= WHAT YOU SHOULD DO =
What is needed here is an exact repetition of the records below, beginning at the line that has "0.648 & 0.648\\" and stopping after the line that has "0.673 & 0.689\\".

____________

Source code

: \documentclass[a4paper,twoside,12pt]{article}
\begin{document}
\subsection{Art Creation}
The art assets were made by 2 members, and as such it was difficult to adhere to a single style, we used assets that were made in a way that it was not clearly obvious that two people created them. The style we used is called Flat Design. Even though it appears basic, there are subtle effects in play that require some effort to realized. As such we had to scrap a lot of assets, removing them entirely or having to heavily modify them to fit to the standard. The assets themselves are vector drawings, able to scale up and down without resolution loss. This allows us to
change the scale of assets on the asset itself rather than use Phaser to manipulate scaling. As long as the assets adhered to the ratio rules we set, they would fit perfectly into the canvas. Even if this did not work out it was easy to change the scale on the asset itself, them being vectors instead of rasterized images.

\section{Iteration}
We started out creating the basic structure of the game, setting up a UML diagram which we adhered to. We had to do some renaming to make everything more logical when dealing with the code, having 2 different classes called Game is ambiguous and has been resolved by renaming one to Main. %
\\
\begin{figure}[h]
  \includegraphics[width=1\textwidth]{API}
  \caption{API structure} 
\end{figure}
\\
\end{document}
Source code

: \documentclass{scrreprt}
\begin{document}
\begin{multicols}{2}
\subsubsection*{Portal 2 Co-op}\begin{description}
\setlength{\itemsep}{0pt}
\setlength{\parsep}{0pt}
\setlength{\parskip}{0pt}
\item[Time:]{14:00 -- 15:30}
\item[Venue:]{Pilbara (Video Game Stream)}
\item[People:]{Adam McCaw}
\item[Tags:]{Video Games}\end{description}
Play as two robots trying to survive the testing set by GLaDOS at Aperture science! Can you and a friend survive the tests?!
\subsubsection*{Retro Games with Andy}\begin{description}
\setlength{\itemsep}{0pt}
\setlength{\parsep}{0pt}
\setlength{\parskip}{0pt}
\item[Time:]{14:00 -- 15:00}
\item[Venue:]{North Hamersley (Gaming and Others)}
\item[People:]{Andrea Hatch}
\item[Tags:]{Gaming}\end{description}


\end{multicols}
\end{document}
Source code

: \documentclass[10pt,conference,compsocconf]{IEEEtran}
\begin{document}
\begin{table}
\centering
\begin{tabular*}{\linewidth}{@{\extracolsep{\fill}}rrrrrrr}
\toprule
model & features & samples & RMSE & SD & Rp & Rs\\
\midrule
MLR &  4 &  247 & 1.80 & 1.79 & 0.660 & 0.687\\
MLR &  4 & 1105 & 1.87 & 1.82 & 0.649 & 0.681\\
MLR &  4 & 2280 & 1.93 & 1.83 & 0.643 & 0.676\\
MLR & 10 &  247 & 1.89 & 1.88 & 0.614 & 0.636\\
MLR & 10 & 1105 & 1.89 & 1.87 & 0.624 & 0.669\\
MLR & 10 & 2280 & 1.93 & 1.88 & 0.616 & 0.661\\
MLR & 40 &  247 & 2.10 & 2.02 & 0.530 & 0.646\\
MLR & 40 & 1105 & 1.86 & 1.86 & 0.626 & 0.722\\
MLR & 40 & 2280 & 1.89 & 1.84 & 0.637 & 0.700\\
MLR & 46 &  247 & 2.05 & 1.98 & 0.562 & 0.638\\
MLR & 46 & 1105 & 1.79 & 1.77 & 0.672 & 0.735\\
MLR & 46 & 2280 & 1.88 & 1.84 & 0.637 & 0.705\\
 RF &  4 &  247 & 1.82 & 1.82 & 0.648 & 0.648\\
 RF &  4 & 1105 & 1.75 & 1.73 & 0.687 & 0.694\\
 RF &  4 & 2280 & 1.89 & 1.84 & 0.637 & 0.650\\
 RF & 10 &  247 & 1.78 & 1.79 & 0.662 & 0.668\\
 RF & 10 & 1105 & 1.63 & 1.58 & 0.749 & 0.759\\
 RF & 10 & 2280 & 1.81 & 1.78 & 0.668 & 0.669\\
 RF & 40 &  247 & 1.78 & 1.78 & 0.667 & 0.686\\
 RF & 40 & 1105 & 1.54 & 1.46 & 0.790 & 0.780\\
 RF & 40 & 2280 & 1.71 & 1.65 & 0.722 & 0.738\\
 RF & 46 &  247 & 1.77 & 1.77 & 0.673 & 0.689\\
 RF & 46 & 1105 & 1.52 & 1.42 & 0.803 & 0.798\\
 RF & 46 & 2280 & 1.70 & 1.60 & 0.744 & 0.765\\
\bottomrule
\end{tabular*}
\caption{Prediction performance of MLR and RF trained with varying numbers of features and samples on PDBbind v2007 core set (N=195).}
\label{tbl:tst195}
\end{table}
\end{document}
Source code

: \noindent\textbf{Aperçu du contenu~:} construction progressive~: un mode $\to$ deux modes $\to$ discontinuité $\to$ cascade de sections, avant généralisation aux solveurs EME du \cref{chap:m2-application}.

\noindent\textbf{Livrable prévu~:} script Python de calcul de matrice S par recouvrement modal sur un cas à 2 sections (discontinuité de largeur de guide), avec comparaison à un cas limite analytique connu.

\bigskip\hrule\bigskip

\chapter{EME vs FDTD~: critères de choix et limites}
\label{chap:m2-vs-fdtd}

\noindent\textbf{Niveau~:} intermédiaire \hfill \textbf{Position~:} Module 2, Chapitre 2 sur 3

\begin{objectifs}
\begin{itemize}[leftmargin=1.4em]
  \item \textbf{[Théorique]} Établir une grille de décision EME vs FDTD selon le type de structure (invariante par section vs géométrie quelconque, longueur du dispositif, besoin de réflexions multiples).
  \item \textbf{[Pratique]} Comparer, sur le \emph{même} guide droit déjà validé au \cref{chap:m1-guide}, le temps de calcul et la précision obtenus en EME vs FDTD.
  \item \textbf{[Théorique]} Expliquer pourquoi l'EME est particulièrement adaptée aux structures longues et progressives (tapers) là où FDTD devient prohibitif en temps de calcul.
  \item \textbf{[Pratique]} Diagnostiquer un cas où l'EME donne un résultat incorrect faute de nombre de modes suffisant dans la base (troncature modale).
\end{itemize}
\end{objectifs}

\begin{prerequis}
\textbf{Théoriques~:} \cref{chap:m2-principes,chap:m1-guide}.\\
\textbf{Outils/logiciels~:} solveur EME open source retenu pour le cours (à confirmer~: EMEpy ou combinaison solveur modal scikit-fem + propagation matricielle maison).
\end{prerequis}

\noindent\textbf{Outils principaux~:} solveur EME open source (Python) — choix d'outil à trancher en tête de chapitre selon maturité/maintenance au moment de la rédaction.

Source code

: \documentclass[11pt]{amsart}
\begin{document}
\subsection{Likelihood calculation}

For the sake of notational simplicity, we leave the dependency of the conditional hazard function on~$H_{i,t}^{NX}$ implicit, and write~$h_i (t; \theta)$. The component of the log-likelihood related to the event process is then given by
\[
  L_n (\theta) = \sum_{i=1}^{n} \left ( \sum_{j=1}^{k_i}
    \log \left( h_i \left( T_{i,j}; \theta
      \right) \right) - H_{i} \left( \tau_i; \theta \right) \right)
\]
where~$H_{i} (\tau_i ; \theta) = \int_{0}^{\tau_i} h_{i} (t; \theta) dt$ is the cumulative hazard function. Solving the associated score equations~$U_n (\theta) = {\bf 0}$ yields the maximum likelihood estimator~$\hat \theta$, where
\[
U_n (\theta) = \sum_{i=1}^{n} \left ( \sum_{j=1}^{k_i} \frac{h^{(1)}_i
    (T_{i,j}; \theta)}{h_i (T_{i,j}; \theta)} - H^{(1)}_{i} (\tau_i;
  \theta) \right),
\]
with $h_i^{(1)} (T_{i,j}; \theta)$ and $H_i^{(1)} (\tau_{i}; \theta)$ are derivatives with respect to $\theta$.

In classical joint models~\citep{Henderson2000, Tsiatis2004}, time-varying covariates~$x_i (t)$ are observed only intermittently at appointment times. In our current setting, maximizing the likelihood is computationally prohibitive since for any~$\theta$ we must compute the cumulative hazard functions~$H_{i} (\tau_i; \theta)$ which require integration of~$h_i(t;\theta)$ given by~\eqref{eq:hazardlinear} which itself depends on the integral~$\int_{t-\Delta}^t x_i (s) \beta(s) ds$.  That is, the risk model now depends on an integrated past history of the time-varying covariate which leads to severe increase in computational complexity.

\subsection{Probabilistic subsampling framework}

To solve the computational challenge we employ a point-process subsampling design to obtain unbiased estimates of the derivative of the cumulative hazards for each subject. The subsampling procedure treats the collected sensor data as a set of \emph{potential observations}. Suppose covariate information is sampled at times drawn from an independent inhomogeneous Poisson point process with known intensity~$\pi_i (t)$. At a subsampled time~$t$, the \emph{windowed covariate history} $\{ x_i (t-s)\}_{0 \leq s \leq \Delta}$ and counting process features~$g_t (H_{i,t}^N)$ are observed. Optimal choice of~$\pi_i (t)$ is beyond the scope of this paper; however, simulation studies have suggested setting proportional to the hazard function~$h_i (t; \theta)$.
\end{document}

____________

= RESULT OF THE EXERCISE =
 RF &  4 &  247 & 1.82 & 1.82 & 0.648 & 0.648\\
 RF &  4 & 1105 & 1.75 & 1.73 & 0.687 & 0.694\\
 RF &  4 & 2280 & 1.89 & 1.84 & 0.637 & 0.650\\
 RF & 10 &  247 & 1.78 & 1.79 & 0.662 & 0.668\\
 RF & 10 & 1105 & 1.63 & 1.58 & 0.749 & 0.759\\
 RF & 10 & 2280 & 1.81 & 1.78 & 0.668 & 0.669\\
 RF & 40 &  247 & 1.78 & 1.78 & 0.667 & 0.686\\
 RF & 40 & 1105 & 1.54 & 1.46 & 0.790 & 0.780\\
 RF & 40 & 2280 & 1.71 & 1.65 & 0.722 & 0.738\\
 RF & 46 &  247 & 1.77 & 1.77 & 0.673 & 0.689\\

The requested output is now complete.